Peter Nelson’s travels: Land’s End Cornwall England

by Peter Nelson

Ok, all systems go. Time for the big climb, the whole shebang.

Starting from just above the ocean, where there’s a large enough ledge for all three of us to stand and hook up, we’re going right to the top. It’s only 200 feet or so, but it’s pretty vertical, and, looking up, I don’t see many hand- or footholds. That rock face looks depressingly smooth.

Jeremy will lead. He’s the most experienced climber. Me, the neophyte, they stick in the middle. That’s the safest position. Roger will anchor from below, and then follow up.

photo 3


It’s a good start. Alfred’s quick and confident. He’s inserting pitons into existing cracks in the rock face, and then hammering them in snugly before snapping on carabiners and inserting our rope. Don’t want to damage the climbing route, but you want those babies to be snug. We’re roped up with about 30 feet between us. When I feel the rope pulls taut above me, it’s time to head out.
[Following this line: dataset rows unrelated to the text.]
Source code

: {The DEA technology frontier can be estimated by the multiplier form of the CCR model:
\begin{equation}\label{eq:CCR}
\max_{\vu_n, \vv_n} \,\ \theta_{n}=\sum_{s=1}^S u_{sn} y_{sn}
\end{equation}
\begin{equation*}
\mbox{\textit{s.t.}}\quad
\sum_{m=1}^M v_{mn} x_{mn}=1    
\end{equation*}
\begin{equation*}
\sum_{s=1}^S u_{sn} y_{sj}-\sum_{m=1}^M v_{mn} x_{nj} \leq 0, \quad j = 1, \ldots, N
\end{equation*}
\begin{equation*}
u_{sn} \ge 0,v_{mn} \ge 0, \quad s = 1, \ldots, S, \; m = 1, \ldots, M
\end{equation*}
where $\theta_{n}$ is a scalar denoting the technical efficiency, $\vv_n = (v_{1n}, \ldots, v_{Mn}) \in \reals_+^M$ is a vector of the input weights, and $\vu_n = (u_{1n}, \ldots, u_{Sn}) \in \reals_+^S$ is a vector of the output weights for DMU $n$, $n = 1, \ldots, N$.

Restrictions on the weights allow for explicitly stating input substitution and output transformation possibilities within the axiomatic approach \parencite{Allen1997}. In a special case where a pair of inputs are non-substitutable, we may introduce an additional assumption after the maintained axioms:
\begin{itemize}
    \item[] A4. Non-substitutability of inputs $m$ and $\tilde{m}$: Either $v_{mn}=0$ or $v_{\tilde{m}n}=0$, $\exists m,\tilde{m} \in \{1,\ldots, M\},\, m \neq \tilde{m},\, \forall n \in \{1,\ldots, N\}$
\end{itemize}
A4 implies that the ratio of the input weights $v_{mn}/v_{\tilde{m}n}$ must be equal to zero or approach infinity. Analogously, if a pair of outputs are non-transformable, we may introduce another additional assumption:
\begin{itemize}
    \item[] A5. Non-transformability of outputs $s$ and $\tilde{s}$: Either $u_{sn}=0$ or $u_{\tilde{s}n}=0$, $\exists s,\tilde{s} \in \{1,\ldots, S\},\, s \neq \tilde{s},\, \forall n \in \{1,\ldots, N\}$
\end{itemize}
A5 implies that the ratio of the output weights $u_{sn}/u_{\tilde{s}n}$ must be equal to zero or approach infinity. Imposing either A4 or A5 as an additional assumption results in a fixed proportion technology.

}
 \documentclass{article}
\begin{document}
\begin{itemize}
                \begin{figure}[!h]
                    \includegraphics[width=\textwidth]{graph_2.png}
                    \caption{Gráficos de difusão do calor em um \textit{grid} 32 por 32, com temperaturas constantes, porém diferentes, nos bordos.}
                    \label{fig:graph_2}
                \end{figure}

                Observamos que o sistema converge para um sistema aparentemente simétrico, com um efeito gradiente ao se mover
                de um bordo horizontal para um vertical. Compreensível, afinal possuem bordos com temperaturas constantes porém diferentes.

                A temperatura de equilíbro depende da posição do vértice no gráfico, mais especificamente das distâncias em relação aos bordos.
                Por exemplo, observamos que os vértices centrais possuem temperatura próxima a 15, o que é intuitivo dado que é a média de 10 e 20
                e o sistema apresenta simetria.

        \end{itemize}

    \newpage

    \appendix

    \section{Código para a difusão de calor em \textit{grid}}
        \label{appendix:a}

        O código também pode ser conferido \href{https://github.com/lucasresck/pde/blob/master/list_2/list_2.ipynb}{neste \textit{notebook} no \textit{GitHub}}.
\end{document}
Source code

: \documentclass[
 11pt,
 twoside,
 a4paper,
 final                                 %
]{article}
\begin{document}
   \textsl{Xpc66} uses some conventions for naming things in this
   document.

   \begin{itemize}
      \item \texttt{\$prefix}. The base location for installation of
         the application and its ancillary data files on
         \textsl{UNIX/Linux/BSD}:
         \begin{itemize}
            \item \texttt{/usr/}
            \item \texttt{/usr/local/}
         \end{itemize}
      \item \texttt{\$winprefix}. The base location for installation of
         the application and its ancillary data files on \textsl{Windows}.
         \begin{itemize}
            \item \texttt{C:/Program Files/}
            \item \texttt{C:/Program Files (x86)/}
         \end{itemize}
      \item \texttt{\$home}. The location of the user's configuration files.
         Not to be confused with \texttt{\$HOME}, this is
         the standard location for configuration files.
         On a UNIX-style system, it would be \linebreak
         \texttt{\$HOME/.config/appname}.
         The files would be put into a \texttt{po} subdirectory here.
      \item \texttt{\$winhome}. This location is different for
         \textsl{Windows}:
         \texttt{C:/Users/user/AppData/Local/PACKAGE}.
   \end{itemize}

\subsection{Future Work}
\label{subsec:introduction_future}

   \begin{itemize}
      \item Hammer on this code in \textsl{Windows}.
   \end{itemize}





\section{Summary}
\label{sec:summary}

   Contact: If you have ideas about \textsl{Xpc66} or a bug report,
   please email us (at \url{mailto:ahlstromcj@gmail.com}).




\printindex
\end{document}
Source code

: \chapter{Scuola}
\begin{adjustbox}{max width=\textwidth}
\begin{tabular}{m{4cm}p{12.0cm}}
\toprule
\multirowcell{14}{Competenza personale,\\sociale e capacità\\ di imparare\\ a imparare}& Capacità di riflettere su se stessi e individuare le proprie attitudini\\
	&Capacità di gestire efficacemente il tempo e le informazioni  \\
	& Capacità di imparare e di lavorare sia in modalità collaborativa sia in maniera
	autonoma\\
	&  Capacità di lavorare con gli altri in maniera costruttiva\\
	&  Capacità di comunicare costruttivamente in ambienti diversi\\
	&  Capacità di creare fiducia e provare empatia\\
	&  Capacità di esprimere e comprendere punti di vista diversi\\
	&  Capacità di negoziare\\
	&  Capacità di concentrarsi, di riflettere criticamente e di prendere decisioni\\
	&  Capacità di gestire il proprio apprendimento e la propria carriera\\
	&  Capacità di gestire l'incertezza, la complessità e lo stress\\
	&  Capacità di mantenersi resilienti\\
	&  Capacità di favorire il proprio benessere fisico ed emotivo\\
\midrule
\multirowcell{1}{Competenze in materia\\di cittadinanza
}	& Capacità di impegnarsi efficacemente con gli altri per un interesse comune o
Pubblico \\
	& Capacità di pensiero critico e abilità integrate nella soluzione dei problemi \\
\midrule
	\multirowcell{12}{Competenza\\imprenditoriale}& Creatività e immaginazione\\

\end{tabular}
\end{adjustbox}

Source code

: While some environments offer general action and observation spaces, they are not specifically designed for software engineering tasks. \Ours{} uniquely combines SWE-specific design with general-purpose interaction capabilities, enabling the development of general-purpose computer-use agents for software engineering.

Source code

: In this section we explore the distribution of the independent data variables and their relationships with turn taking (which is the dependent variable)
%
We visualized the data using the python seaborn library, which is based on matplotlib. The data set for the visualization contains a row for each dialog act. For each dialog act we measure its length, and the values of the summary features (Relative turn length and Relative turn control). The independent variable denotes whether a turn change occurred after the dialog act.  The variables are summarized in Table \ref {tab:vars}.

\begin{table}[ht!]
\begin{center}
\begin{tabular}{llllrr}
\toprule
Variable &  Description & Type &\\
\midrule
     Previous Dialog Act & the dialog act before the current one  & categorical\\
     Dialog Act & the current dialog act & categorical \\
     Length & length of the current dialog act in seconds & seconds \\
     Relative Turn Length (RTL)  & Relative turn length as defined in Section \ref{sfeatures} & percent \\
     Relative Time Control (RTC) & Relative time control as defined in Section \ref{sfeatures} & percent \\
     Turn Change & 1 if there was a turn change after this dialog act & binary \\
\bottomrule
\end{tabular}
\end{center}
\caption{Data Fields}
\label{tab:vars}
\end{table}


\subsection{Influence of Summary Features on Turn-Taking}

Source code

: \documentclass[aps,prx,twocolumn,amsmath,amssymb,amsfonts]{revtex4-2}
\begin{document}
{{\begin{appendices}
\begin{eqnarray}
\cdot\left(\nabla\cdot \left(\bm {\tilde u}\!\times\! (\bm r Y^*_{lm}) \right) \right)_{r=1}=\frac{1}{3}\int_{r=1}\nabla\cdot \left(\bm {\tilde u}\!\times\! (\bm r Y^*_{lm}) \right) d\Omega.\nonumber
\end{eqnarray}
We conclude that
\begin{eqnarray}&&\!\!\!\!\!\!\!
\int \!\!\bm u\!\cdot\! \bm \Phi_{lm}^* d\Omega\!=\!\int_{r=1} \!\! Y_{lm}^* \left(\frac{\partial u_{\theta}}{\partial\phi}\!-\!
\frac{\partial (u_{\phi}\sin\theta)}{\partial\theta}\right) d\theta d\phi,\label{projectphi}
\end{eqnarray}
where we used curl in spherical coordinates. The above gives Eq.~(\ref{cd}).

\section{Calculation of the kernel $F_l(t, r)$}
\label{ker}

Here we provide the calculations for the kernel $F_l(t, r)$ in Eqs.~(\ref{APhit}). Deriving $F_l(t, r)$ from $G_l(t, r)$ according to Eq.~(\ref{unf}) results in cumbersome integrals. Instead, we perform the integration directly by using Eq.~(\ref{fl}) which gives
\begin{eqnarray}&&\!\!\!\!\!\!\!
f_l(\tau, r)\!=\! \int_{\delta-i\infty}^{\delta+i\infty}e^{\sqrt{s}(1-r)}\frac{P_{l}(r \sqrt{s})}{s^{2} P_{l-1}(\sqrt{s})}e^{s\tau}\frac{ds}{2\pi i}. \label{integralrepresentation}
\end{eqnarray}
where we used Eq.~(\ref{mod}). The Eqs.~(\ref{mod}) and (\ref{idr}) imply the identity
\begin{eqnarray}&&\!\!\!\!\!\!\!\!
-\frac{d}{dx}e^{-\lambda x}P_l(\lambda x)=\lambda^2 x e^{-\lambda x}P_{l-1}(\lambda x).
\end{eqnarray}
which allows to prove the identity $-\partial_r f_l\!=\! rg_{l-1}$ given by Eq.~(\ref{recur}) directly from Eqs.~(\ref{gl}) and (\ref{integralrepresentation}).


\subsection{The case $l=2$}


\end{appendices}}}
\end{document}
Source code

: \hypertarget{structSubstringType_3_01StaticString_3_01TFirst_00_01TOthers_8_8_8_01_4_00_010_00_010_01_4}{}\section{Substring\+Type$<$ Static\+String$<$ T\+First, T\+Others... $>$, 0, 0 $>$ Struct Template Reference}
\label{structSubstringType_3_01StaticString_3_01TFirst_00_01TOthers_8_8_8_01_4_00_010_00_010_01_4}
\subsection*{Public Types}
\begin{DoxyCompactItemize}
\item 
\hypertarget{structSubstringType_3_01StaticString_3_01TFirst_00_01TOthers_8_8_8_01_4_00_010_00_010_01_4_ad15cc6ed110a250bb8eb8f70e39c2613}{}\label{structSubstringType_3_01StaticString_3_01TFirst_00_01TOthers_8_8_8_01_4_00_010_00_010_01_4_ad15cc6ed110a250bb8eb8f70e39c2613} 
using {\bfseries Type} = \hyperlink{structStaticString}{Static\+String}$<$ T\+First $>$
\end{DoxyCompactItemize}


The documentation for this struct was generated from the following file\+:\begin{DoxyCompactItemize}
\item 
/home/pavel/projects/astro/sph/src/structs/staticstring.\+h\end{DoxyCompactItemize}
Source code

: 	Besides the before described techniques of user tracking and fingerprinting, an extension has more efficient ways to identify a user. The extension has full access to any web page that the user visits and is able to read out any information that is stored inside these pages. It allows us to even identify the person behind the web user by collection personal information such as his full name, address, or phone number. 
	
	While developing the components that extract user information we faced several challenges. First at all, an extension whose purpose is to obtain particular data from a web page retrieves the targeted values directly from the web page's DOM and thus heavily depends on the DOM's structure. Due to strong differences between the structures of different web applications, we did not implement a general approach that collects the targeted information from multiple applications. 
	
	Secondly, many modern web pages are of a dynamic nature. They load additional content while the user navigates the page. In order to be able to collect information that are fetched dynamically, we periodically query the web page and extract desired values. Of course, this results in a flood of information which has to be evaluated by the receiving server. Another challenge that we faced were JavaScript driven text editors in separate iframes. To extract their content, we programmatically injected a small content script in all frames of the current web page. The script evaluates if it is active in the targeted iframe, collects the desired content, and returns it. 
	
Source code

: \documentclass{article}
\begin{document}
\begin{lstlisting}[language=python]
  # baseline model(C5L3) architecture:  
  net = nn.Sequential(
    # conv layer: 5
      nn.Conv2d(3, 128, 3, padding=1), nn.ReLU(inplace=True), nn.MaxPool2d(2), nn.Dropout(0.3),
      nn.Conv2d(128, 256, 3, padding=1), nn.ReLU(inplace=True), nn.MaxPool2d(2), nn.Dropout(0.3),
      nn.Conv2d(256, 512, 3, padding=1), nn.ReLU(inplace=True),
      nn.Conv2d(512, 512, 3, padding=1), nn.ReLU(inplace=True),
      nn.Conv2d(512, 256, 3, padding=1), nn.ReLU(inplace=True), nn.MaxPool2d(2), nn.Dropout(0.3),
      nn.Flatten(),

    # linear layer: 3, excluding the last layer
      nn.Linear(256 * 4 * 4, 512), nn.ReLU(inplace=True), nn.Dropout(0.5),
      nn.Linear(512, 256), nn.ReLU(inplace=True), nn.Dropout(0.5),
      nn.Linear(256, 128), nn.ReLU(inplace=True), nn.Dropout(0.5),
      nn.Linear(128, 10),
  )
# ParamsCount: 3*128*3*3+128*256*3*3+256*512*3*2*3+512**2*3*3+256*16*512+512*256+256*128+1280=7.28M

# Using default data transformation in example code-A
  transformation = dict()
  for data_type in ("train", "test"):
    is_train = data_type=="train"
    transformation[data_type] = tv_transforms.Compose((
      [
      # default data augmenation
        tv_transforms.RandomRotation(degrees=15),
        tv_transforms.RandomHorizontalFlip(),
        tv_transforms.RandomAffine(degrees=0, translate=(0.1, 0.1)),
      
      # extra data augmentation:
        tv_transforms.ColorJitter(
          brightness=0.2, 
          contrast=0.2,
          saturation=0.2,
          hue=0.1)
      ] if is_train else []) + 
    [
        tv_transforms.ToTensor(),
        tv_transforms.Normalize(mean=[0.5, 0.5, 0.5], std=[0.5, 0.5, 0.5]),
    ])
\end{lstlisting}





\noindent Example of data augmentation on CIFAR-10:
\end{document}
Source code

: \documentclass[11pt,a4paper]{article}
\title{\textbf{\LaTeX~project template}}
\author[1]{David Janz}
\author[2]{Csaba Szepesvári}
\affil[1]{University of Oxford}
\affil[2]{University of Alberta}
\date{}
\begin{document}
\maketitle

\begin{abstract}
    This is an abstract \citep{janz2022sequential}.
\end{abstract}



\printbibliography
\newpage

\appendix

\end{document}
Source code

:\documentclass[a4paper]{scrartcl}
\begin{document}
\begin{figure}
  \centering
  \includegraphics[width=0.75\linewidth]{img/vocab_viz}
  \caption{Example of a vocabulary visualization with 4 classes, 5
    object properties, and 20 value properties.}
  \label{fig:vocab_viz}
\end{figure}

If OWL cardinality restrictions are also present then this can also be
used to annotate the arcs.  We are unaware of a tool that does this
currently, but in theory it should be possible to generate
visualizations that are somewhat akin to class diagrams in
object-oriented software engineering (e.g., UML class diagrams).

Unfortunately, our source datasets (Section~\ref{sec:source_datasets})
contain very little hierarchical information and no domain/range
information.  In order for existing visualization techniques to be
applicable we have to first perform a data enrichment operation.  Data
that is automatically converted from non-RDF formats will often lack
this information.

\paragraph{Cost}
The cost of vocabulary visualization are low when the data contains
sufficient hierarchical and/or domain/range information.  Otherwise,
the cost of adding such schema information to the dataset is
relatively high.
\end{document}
Some tricky bits, but mostly, the going is good. You don’t use the rope at all, of course. It’s just there for emergency support. You climb by finding fingerholds and footholds, wherever you can. It’s easier being second climber, because I’m watching Jeremy and can see where he finds his holds. Only one person climbs at a time. The other two get into the most stable position possible, in case they have to anchor the one who’s climbing.

It’s exhilarating, but pretty tiring. I’m not used to supporting my entire body weight with just one hand and one foot, as I often have to do. But everything’s going well. I look up at Jeremy. He’s near the top now.

We had all the proper gear, but no helmets.
We had all the proper gear, but no helmets.

photo 3 - Peter Nelson Cornwall rock climbing

Then there’s an odd snag as I reach above me for a new handhold. Something is actually pulling me down. What’s going on here? I look down and see the support rope doubled up and running taut down below me. Did I miss a carabiner down there? I didn’t click the release to free the support rope. Uh oh.

I look up at Jeremy. He looks a bit worried. That makes me worried. The roar of the ocean is too loud for us to be able to speak to each other, but I can see him making some rather frantic signs to Roger down below me. This isn’t a good spot to be hanging from. I’ve got nothing but handholds, no footholds within reach. I try anyway, feeling the rock face with the tips of my shoes, looking for some support, any support. I’m in trouble. The support rope is preventing me from climbing any higher. My only choice is to go back down. But I can’t do that either. Scrabbling around with both feet, one at a time, I can’t find any ledge to take some of my weight and rest my hands a bit. I’d lunged up moments ago to reach these two handholds, assuming I’d only have to hang here for a few seconds before moving up to a sturdier perch. But now I can’t do that.

I look up at Jeremy again. He’s on a fairly wide ledge, and he drops down on it, bracing his feet against a small outcropping of rock. He loops the support rope around himself a couple of times and grips it with both hands. Is he going to try to pull me up? But no, he can’t do that. That damned piton down below me is too well-seated. He looks down at me. I try to read the expression in his eyes. How worried is he?

I look down at Roger and those horrible rocks far below him. He’s bracing himself too, as well as he can, but he doesn’t have as good a perch as Jeremy does. This is looking bad. Real bad.